Intellectual Merit Our study use laboratory experiments to investigate the evolution of shear stress in response to rapid normal stress variations as propagating dynamic ruptures interact with the free surface. That allows constraining and formulating constitutive laws that account for delayed response of the frictional shear resistance to variations in normal stress, which are critically important for investigations of several key earthquake source problems. Moreover, the experimental setup enables to study dynamics of thrust events as the ruptures break the free surface, to quantify the associated ground motions and normal stress reductions, and to estimate the potential for fault opening. Our project is also directly in line with the primary research objective of FARM working group to develop “physics-based fault models applicable to various spatial and temporal scales, such as nucleation, propagation and arrest of dynamic rupture”. It contributes to a number of research priorities of FARM, with the most relevant being: “Determine the mechanisms dominant in coseismic (dynamic) fault resistance, including the relative importance of various potential dynamic weakening mechanisms”.
Broader Impacts This project will contribute to our fundamental understanding of dynamic friction. Measuring local evolution of dynamic friction has important implications for understanding earthquake hazard since laws governing frictional resistance of faults are vital ingredients in physically based predictive models of the earthquake source. Moreover, thrust faults pose a major seismic risk for the LA area. In this project, we investigate experimentally and numerically the ground motions associated with the interaction of up-dip dynamic sub- Rayleigh and super-shear ruptures with the free surface, similarly to what occurs in natural thrust events. These measurements will enhance our understanding of the seismic risk associated with thrust events. A research scientist and a postdoctoral scholar have gained valuable research experience by participating in the project and interacting with the SCEC community.

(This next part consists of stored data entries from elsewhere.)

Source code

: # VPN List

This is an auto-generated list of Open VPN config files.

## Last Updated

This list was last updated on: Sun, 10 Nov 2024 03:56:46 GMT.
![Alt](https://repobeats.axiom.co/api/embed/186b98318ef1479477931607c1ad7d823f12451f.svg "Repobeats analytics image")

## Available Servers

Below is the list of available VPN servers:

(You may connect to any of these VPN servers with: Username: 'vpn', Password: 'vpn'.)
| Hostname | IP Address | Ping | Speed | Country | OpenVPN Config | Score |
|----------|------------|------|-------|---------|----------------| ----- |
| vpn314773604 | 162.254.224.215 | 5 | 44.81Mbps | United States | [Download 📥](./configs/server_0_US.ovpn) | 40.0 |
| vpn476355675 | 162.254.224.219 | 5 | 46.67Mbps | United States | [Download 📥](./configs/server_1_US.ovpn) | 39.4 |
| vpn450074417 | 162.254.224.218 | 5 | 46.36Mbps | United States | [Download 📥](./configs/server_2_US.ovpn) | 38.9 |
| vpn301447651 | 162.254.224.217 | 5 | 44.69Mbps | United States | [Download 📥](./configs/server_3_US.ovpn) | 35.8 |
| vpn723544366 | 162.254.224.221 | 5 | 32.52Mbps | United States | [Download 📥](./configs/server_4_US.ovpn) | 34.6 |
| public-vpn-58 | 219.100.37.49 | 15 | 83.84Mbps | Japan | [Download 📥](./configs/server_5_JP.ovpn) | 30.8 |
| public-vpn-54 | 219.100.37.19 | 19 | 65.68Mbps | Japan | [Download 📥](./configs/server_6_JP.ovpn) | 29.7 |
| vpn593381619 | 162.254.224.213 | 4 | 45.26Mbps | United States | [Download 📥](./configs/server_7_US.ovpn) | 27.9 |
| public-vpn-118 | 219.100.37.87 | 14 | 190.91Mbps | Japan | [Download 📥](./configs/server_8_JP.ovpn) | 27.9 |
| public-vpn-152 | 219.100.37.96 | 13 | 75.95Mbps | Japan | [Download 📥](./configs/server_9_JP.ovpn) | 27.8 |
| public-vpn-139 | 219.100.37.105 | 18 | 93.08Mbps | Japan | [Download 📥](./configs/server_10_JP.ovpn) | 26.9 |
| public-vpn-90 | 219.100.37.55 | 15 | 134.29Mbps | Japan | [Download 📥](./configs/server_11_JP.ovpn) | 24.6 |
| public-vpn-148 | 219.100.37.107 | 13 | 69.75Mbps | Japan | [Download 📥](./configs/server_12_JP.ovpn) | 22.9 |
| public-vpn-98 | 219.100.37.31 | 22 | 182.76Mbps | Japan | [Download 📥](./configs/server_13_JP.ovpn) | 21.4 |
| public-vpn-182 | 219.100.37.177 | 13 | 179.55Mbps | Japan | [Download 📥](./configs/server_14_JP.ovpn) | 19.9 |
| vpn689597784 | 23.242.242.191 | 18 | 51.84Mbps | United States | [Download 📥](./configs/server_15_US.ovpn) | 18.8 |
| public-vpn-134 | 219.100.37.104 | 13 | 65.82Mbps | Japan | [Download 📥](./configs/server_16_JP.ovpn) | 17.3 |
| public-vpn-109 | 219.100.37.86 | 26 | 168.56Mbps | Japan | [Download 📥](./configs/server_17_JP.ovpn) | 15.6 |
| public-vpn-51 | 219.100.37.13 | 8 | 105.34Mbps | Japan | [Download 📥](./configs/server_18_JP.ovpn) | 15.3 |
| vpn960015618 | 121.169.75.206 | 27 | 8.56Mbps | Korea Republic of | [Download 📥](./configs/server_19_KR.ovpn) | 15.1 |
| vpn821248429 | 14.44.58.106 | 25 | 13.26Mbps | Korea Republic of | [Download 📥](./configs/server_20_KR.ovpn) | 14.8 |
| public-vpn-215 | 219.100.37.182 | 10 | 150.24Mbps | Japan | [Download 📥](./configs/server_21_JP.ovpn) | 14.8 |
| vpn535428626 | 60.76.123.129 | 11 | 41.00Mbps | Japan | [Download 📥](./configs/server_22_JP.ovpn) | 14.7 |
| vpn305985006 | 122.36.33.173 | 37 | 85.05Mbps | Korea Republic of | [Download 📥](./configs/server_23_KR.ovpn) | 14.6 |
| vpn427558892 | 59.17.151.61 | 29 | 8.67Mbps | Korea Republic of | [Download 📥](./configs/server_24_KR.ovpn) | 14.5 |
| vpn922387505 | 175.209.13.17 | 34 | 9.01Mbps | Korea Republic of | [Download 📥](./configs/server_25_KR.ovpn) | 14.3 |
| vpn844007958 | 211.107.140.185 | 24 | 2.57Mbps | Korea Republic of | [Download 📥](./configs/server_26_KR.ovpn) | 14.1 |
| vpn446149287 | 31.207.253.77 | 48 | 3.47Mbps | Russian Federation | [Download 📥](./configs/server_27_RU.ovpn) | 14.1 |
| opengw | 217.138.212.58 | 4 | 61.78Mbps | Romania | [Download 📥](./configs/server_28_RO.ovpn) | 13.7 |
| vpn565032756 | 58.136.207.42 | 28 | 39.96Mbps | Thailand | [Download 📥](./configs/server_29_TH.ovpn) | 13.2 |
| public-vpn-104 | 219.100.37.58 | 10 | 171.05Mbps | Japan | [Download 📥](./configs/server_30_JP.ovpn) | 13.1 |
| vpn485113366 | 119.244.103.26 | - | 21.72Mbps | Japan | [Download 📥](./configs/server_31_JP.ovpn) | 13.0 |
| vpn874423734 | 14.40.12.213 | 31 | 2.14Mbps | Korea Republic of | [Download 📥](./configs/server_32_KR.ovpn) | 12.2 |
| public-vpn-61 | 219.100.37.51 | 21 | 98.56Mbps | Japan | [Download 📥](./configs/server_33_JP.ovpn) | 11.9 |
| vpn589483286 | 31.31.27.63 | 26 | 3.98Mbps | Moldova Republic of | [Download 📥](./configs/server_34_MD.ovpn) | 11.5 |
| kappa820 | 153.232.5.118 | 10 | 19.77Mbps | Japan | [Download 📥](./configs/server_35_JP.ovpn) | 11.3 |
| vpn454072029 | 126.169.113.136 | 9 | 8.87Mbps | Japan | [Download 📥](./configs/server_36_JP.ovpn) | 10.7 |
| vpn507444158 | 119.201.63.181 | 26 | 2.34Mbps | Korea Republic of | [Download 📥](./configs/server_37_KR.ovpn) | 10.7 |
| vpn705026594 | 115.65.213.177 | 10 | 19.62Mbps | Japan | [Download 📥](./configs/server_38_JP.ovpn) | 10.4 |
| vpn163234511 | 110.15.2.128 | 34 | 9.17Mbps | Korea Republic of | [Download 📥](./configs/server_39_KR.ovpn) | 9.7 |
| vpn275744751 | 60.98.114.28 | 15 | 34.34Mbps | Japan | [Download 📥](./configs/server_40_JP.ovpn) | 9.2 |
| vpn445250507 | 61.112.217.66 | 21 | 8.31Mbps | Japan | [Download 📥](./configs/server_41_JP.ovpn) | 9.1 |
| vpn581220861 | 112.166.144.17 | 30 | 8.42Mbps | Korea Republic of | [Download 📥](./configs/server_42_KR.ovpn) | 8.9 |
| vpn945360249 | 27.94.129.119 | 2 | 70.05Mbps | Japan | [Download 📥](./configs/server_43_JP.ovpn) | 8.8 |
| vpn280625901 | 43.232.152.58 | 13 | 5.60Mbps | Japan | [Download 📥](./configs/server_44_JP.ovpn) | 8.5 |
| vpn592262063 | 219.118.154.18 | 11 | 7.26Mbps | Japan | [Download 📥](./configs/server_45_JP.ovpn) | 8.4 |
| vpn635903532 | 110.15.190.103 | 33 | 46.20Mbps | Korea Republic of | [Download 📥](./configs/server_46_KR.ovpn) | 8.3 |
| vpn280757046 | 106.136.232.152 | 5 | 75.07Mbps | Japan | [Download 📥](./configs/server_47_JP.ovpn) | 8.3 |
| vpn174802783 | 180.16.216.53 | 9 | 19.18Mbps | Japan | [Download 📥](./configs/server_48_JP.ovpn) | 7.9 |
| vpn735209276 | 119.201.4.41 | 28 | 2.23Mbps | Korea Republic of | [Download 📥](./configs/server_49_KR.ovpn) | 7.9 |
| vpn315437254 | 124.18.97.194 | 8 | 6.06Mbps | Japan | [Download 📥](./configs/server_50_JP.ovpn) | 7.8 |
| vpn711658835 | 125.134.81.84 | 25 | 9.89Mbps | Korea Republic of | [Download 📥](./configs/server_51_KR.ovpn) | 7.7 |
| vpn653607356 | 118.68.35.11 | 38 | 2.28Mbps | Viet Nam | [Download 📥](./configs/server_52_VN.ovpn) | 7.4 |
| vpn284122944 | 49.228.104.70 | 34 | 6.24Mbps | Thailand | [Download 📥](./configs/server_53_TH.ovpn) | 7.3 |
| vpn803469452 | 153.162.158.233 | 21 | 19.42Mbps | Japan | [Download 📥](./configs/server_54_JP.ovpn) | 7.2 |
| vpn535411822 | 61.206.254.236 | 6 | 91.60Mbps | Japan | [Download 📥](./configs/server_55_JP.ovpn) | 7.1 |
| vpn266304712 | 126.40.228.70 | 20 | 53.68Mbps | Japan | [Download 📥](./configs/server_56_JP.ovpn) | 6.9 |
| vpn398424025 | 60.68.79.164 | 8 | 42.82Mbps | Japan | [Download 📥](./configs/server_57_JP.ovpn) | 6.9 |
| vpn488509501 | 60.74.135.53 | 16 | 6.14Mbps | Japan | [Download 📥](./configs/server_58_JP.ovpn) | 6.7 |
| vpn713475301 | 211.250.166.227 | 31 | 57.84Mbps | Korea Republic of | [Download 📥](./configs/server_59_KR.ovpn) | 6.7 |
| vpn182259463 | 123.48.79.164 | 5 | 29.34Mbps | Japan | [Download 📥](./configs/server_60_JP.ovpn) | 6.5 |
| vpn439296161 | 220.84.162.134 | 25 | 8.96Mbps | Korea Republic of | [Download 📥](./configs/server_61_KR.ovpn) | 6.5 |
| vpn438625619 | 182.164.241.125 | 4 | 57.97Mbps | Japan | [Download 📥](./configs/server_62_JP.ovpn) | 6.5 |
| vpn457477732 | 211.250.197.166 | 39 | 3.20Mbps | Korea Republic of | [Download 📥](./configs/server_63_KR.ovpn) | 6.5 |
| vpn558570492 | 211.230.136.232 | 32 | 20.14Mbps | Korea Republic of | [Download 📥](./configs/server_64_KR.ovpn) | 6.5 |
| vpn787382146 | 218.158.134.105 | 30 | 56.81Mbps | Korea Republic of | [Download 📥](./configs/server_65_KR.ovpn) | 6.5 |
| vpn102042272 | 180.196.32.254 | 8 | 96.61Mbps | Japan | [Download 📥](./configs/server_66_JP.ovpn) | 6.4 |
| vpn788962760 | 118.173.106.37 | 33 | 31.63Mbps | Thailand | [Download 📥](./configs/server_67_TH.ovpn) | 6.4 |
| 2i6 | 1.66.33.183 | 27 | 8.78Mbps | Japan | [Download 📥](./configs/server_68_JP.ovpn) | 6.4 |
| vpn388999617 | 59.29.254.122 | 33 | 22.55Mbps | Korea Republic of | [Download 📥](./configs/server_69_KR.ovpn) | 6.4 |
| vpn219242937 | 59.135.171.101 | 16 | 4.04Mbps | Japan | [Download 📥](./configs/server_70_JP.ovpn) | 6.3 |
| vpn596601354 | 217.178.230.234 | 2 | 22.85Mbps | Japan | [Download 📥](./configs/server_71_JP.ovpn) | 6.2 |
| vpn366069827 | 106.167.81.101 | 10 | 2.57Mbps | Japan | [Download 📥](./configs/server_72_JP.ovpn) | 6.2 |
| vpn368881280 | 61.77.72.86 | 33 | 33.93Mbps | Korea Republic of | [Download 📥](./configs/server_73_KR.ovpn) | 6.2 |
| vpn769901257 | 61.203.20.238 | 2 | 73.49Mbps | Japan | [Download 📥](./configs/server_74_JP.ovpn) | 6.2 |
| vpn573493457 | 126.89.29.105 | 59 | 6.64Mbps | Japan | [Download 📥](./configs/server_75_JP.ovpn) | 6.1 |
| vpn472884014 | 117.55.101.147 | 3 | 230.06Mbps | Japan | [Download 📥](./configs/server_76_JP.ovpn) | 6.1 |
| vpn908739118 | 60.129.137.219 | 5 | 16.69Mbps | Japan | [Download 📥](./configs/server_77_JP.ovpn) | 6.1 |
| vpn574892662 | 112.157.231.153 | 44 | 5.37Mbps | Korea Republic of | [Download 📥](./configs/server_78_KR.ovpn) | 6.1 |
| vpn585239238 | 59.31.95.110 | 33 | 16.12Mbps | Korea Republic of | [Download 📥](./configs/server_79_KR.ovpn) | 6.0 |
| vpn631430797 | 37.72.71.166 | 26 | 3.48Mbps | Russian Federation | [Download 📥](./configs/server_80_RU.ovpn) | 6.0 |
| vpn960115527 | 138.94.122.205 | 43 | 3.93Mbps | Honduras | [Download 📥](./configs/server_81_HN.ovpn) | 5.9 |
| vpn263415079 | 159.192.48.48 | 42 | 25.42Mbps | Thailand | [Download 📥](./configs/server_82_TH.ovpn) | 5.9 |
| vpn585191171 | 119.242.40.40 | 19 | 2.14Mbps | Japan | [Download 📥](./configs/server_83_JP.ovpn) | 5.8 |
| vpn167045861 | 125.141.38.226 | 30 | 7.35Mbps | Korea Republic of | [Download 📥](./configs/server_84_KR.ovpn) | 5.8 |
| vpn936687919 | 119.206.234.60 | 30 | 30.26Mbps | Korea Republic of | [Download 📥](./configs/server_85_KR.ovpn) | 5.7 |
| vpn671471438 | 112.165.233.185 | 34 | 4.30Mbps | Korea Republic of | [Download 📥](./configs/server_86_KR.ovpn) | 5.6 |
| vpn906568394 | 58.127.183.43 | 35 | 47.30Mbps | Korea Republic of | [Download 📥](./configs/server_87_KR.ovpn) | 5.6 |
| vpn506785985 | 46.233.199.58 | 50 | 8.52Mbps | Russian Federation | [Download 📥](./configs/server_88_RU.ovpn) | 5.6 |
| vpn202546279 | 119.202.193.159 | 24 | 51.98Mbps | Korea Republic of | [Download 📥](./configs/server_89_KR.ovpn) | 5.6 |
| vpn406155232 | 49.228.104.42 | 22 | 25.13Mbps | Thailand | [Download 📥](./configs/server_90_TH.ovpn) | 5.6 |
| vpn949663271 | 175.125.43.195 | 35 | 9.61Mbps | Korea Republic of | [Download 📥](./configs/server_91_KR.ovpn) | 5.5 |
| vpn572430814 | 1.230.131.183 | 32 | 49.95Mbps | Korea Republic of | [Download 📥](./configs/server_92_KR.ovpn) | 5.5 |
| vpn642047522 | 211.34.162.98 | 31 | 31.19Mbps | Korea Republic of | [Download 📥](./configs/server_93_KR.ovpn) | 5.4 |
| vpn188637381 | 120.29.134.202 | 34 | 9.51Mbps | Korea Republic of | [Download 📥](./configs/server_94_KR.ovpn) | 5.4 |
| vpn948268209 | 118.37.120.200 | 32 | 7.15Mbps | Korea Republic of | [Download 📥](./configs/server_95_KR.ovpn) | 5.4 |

Exemplary Figure Figure 2. Snapshots of the fault-parallel (left column) and fault-normal (right) particle velocity at selected time frames (t=46 and 73 μs) alternated with the shear (left) and normal (right) stress maps for a test performed with P = 18 MPa and  = 29. The interface is colored in green and white to represent the portion along Homalite and gouge, respectively. A supershear rupture enters the field of view and is significantly attenuated when it transitions to the gouge layer, and leaves a trailing Rayleigh rupture in its wake. The first snapshots show a sub-Rayleigh rupture propagating along the gouge layer with nearly symmetric/anti-symmetric fault-normal/fault-parallel particle velocity fields and nearly constant normal stress along the interface. As the rupture impinges on the free surface the symmetry is broken and rapid and pronounced reductions in normal stress are observed.